If you go to the page they link to at “tolerance.org,” you find first that this is a project of the SPLC, though it’s in small print at the bottom of the page. Then you get a snooty little lecture about cultural tolerance that touts one incident of Mexico-bashing (an unwise attempt by Anglo students at a California high school to exacerbate tensions with Mexicans by wearing USA-flag teeshirts on Cinco de Mayo), but that also gives us the usual but bogus definition of cultural appropriation as “borrowing + power” (my emphasis):
Most of the festivities surrounding Cinco de Mayo in the United States are textbook examples of cultural appropriation, relegating the vast history and culture of Mexican people to a few novelty items. Mexican culture cannot be reduced to tacos, oversized sombreros and piñatas.
Cultural appropriation occurs when a person or other entity—a sports franchise, for example—claims as their own an aspect of a culture that does not belong to them. Doing so can, knowingly or unknowingly, deny the authenticity of that culture, particularly if it belongs to a marginalized group, and it can send harmful messages rooted in misinformation, prejudice and stereotypes.
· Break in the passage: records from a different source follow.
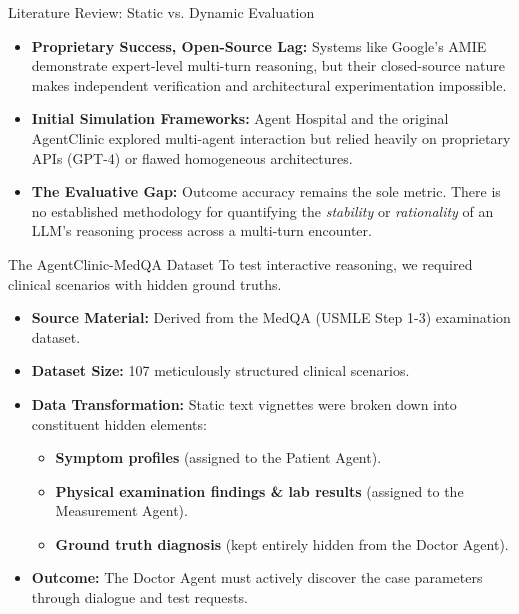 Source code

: \documentclass[10pt, aspectratio=169]{beamer}
\begin{document}
\begin{frame}{Literature Review: Static vs. Dynamic Evaluation}
    \begin{itemize}
        \item \textbf{Proprietary Success, Open-Source Lag:} Systems like Google's AMIE demonstrate expert-level multi-turn reasoning, but their closed-source nature makes independent verification and architectural experimentation impossible.
        \item \textbf{Initial Simulation Frameworks:} Agent Hospital and the original AgentClinic explored multi-agent interaction but relied heavily on proprietary APIs (GPT-4) or flawed homogeneous architectures.
        \item \textbf{The Evaluative Gap:} Outcome accuracy remains the sole metric. There is no established methodology for quantifying the \textit{stability} or \textit{rationality} of an LLM's reasoning process across a multi-turn encounter.
    \end{itemize}
\end{frame}

\begin{frame}{The AgentClinic-MedQA Dataset}
    To test interactive reasoning, we required clinical scenarios with hidden ground truths.
    \vspace{0.3cm}
    \begin{itemize}
        \item \textbf{Source Material:} Derived from the MedQA (USMLE Step 1-3) examination dataset.
        \item \textbf{Dataset Size:} 107 meticulously structured clinical scenarios.
        \item \textbf{Data Transformation:} Static text vignettes were broken down into constituent hidden elements:
        \begin{itemize}
            \item \textbf{Symptom profiles} (assigned to the Patient Agent).
            \item \textbf{Physical examination findings \& lab results} (assigned to the Measurement Agent).
            \item \textbf{Ground truth diagnosis} (kept entirely hidden from the Doctor Agent).
        \end{itemize}
        \item \textbf{Outcome:} The Doctor Agent must actively discover the case parameters through dialogue and test requests.
    \end{itemize}
\end{frame}
\end{document}
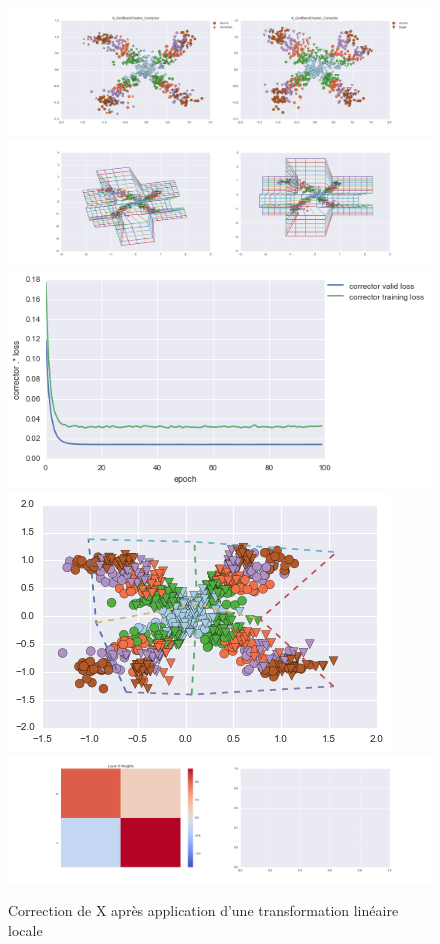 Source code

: \begin{figure}[H] %
\centering
\includegraphics[width=\linewidth]{fig/24-05-2016/X/X_GridBendCluster_Corrector-DATA.png}
\includegraphics[width=\linewidth]{fig/24-05-2016/X/X_GridBendCluster_Corrector-GridCheck.png}
\includegraphics[width=0.45\linewidth]{fig/24-05-2016/X/X_GridBendCluster_Corrector-Learning_curve.png}
\includegraphics[width=0.45\linewidth]{fig/24-05-2016/X/X_grid.png}
\includegraphics[width=\linewidth]{fig/24-05-2016/X/X_GridBendCluster_Corrector-W.png}
\caption{Correction de X après application d'une transformation linéaire locale}
\label{fig:recap-X-GridBend-cluster}
\end{figure}

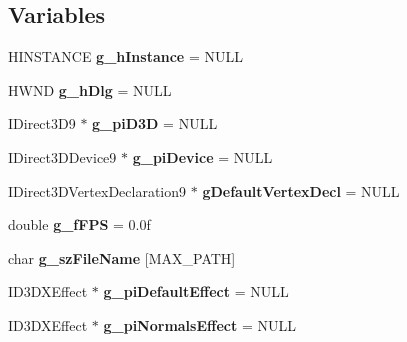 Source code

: \subsection*{Variables}
\begin{DoxyCompactItemize}
\item 
\hypertarget{namespace_assimp_view_a5c7a8e0feb726227e47c854b431630c8}{H\+I\+N\+S\+T\+A\+N\+C\+E {\bfseries g\+\_\+h\+Instance} = N\+U\+L\+L}\label{namespace_assimp_view_a5c7a8e0feb726227e47c854b431630c8}

\item 
\hypertarget{namespace_assimp_view_a3dd7371be4095d34779604c78ae69039}{H\+W\+N\+D {\bfseries g\+\_\+h\+Dlg} = N\+U\+L\+L}\label{namespace_assimp_view_a3dd7371be4095d34779604c78ae69039}

\item 
\hypertarget{namespace_assimp_view_a7e22feb36d24ed2390cb6f9d287079c8}{I\+Direct3\+D9 $\ast$ {\bfseries g\+\_\+pi\+D3\+D} = N\+U\+L\+L}\label{namespace_assimp_view_a7e22feb36d24ed2390cb6f9d287079c8}

\item 
\hypertarget{namespace_assimp_view_a5577108758420bd4e083813c149063bc}{I\+Direct3\+D\+Device9 $\ast$ {\bfseries g\+\_\+pi\+Device} = N\+U\+L\+L}\label{namespace_assimp_view_a5577108758420bd4e083813c149063bc}

\item 
\hypertarget{namespace_assimp_view_a8d75cb3c8e13a69e9c58d9529d517f61}{I\+Direct3\+D\+Vertex\+Declaration9 $\ast$ {\bfseries g\+Default\+Vertex\+Decl} = N\+U\+L\+L}\label{namespace_assimp_view_a8d75cb3c8e13a69e9c58d9529d517f61}

\item 
\hypertarget{namespace_assimp_view_ad10e728d01222a3368ca06f24b364486}{double {\bfseries g\+\_\+f\+F\+P\+S} = 0.\+0f}\label{namespace_assimp_view_ad10e728d01222a3368ca06f24b364486}

\item 
\hypertarget{namespace_assimp_view_a3b918638d3d75db928cd695adead7f83}{char {\bfseries g\+\_\+sz\+File\+Name} \mbox{[}M\+A\+X\+\_\+\+P\+A\+T\+H\mbox{]}}\label{namespace_assimp_view_a3b918638d3d75db928cd695adead7f83}

\item 
\hypertarget{namespace_assimp_view_a5fd9204dcef21cb64b84450edcc16a3c}{I\+D3\+D\+X\+Effect $\ast$ {\bfseries g\+\_\+pi\+Default\+Effect} = N\+U\+L\+L}\label{namespace_assimp_view_a5fd9204dcef21cb64b84450edcc16a3c}

\item 
\hypertarget{namespace_assimp_view_ae886e0b5f96dd4504eb597c9a994dd53}{I\+D3\+D\+X\+Effect $\ast$ {\bfseries g\+\_\+pi\+Normals\+Effect} = N\+U\+L\+L}\label{namespace_assimp_view_ae886e0b5f96dd4504eb597c9a994dd53}


\end{DoxyCompactItemize}
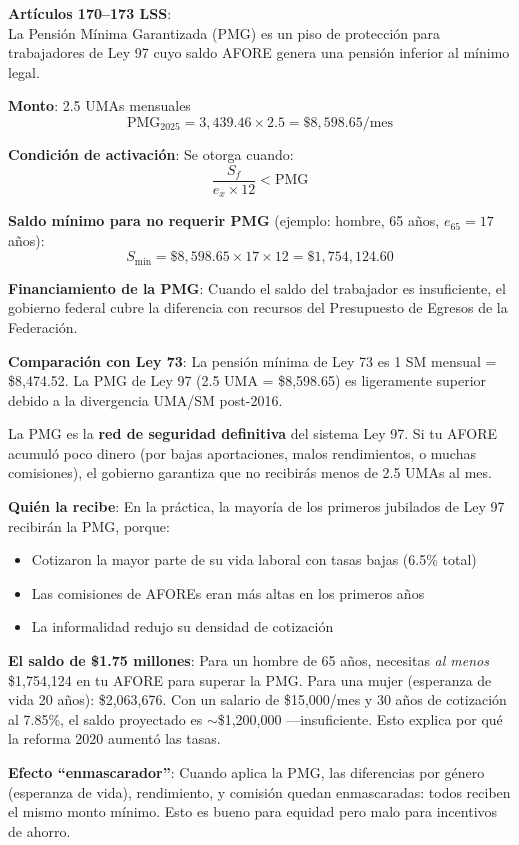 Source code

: \documentclass[11pt,a4paper]{report}
\begin{document}
\begin{tcolorbox}[colback=blue!5!white, colframe=blue!75!black, title=\textbf{Definici\'on Formal}]
\textbf{Art\'iculos 170--173 LSS}:\\[0.3em]
La Pensi\'on M\'inima Garantizada (PMG) es un piso de protecci\'on para trabajadores de Ley 97 cuyo saldo AFORE genera una pensi\'on inferior al m\'inimo legal.

\textbf{Monto}: 2.5 UMAs mensuales
\[
\text{PMG}_{2025} = 3{,}439.46 \times 2.5 = \$8{,}598.65/\text{mes}
\]

\textbf{Condici\'on de activaci\'on}: Se otorga cuando:
\[
\frac{S_f}{e_x \times 12} < \text{PMG}
\]

\textbf{Saldo m\'inimo para no requerir PMG} (ejemplo: hombre, 65 a\~nos, $e_{65} = 17$ a\~nos):
\[
S_{\min} = \$8{,}598.65 \times 17 \times 12 = \$1{,}754{,}124.60
\]

\textbf{Financiamiento de la PMG}: Cuando el saldo del trabajador es insuficiente, el gobierno federal cubre la diferencia con recursos del Presupuesto de Egresos de la Federaci\'on.

\textbf{Comparaci\'on con Ley 73}: La pensi\'on m\'inima de Ley 73 es 1 SM mensual = \$8,474.52. La PMG de Ley 97 (2.5 UMA = \$8,598.65) es ligeramente superior debido a la divergencia UMA/SM post-2016.
\end{tcolorbox}

\begin{tcolorbox}[colback=green!5!white, colframe=green!50!black, title=\textbf{Intuici\'on}]
La PMG es la \textbf{red de seguridad definitiva} del sistema Ley 97. Si tu AFORE acumul\'o poco dinero (por bajas aportaciones, malos rendimientos, o muchas comisiones), el gobierno garantiza que no recibir\'as menos de 2.5 UMAs al mes.

\textbf{Qui\'en la recibe}: En la pr\'actica, la mayor\'ia de los primeros jubilados de Ley 97 recibir\'an la PMG, porque:
\begin{itemize}[nosep]
\item Cotizaron la mayor parte de su vida laboral con tasas bajas (6.5\% total)
\item Las comisiones de AFOREs eran m\'as altas en los primeros a\~nos
\item La informalidad redujo su densidad de cotizaci\'on
\end{itemize}

\textbf{El saldo de \$1.75 millones}: Para un hombre de 65 a\~nos, necesitas \emph{al menos} \$1,754,124 en tu AFORE para superar la PMG. Para una mujer (esperanza de vida 20 a\~nos): \$2,063,676. Con un salario de \$15,000/mes y 30 a\~nos de cotizaci\'on al 7.85\%, el saldo proyectado es $\sim$\$1,200,000 ---insuficiente. Esto explica por qu\'e la reforma 2020 aument\'o las tasas.

\textbf{Efecto ``enmascarador''}: Cuando aplica la PMG, las diferencias por g\'enero (esperanza de vida), rendimiento, y comisi\'on quedan enmascaradas: todos reciben el mismo monto m\'inimo. Esto es bueno para equidad pero malo para incentivos de ahorro.
\end{tcolorbox}
\end{document}
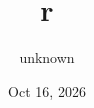 \documentclass[letterpaper,10pt,english]{sphinxmanual}
\title{r}
\date{Oct 16, 2026}
\author{unknown}
\begin{document}
\pagestyle{empty}
\sphinxmaketitle
\pagestyle{plain}
\sphinxtableofcontents
\pagestyle{normal}
\label{\detokenize{index::doc}}




\renewcommand{\indexname}{Index}
\printindex
\end{document}
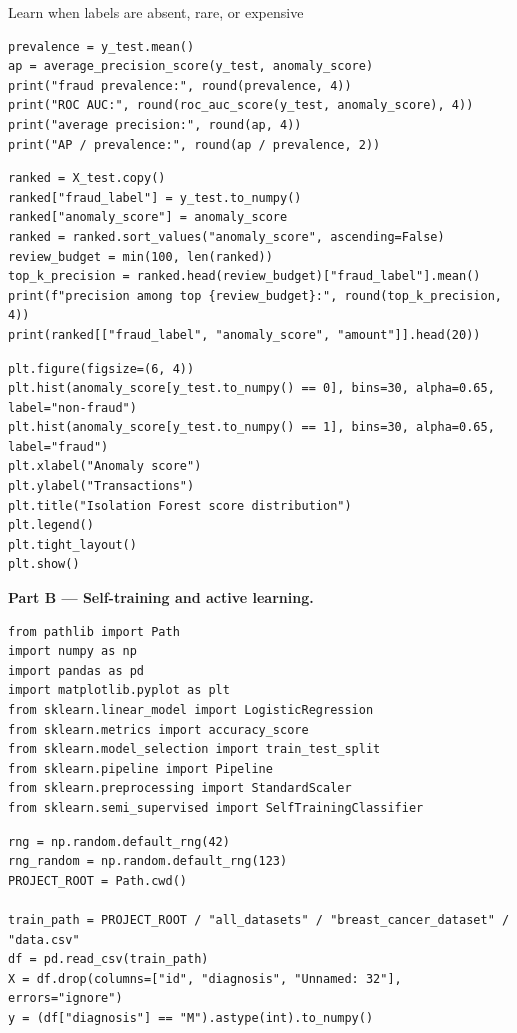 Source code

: \begin{labproject}{Learn when labels are absent, rare, or expensive}
\begin{lstlisting}[style=mlpython]
prevalence = y_test.mean()
ap = average_precision_score(y_test, anomaly_score)
print("fraud prevalence:", round(prevalence, 4))
print("ROC AUC:", round(roc_auc_score(y_test, anomaly_score), 4))
print("average precision:", round(ap, 4))
print("AP / prevalence:", round(ap / prevalence, 2))
\end{lstlisting}

\begin{lstlisting}[style=mlpython]
ranked = X_test.copy()
ranked["fraud_label"] = y_test.to_numpy()
ranked["anomaly_score"] = anomaly_score
ranked = ranked.sort_values("anomaly_score", ascending=False)
review_budget = min(100, len(ranked))
top_k_precision = ranked.head(review_budget)["fraud_label"].mean()
print(f"precision among top {review_budget}:", round(top_k_precision, 4))
print(ranked[["fraud_label", "anomaly_score", "amount"]].head(20))
\end{lstlisting}

\begin{lstlisting}[style=mlpython]
plt.figure(figsize=(6, 4))
plt.hist(anomaly_score[y_test.to_numpy() == 0], bins=30, alpha=0.65, label="non-fraud")
plt.hist(anomaly_score[y_test.to_numpy() == 1], bins=30, alpha=0.65, label="fraud")
plt.xlabel("Anomaly score")
plt.ylabel("Transactions")
plt.title("Isolation Forest score distribution")
plt.legend()
plt.tight_layout()
plt.show()
\end{lstlisting}

\medskip\noindent\textbf{Part B --- Self-training and active learning.}\par
\begin{lstlisting}[style=mlpython]
from pathlib import Path
import numpy as np
import pandas as pd
import matplotlib.pyplot as plt
from sklearn.linear_model import LogisticRegression
from sklearn.metrics import accuracy_score
from sklearn.model_selection import train_test_split
from sklearn.pipeline import Pipeline
from sklearn.preprocessing import StandardScaler
from sklearn.semi_supervised import SelfTrainingClassifier
\end{lstlisting}

\begin{lstlisting}[style=mlpython]
rng = np.random.default_rng(42)
rng_random = np.random.default_rng(123)
PROJECT_ROOT = Path.cwd()

train_path = PROJECT_ROOT / "all_datasets" / "breast_cancer_dataset" / "data.csv"
df = pd.read_csv(train_path)
X = df.drop(columns=["id", "diagnosis", "Unnamed: 32"], errors="ignore")
y = (df["diagnosis"] == "M").astype(int).to_numpy()
\end{lstlisting}


\end{labproject}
Well, the incident the SPLC describes is manifestly not cultural appropriation but instead simple bias against Mexicans, despite the SPLC saying it’s an “example that shows how far the celebration of Cinco de Mayo has come from its original purpose of honoring Mexicans.” And yes, there can be cultural appropriation that is bigoted and harmful, but the Cinco de Mayo celebrations by non-Mexicans rarely cross that line. And why is the SPLC lecturing us on these things? It’s a task far removed from what they used to be good at.
And there’s a lot of stuff like this, too, which is meant to apply not to colleges, but to secondary schools:Should the SPLC be lecturing schools on the urgency of amplifying LGBTQ Asian identities in the classroom, and constantly? I don’t think so.
If you want to donate to an organization fighting for civil rights, I’d suggest the ACLU, not the SPLC. I wouldn’t give a penny to that offshore-cash-stashing pack of Pecksniffs.
h/t: John B.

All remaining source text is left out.